__Task goal__: For every line in the material, output its text exactly and exclude any image it holds.

__Supplied records__:
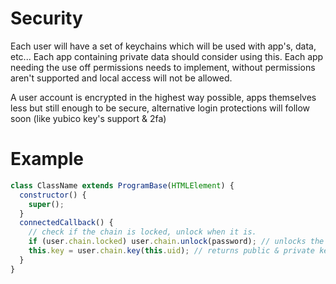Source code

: # Security
>

Each user will have a set of keychains which will be used with app's, data, etc...
Each app containing private data should consider using this.
Each app needing the use off permissions needs to implement, without permissions aren't supported and local access will not be allowed.

A user account is encrypted in the highest way possible, apps themselves less but still enough to be secure,
alternative login protections will follow soon (like yubico key's support & 2fa)

# Example
```js
class ClassName extends ProgramBase(HTMLElement) {
  constructor() {
    super();
  }
  connectedCallback() {
    // check if the chain is locked, unlock when it is.
    if (user.chain.locked) user.chain.unlock(password); // unlocks the chain
    this.key = user.chain.key(this.uid); // returns public & private keys for this app
  }
}
```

__Result__:
Source code

: # Security
>

Each user will have a set of keychains which will be used with app's, data, etc...
Each app containing private data should consider using this.
Each app needing the use off permissions needs to implement, without permissions aren't supported and local access will not be allowed.

A user account is encrypted in the highest way possible, apps themselves less but still enough to be secure,
alternative login protections will follow soon (like yubico key's support & 2fa)

# Example
```js
class ClassName extends ProgramBase(HTMLElement) {
  constructor() {
    super();
  }
  connectedCallback() {
    // check if the chain is locked, unlock when it is.
    if (user.chain.locked) user.chain.unlock(password); // unlocks the chain
    this.key = user.chain.key(this.uid); // returns public & private keys for this app
  }
}
```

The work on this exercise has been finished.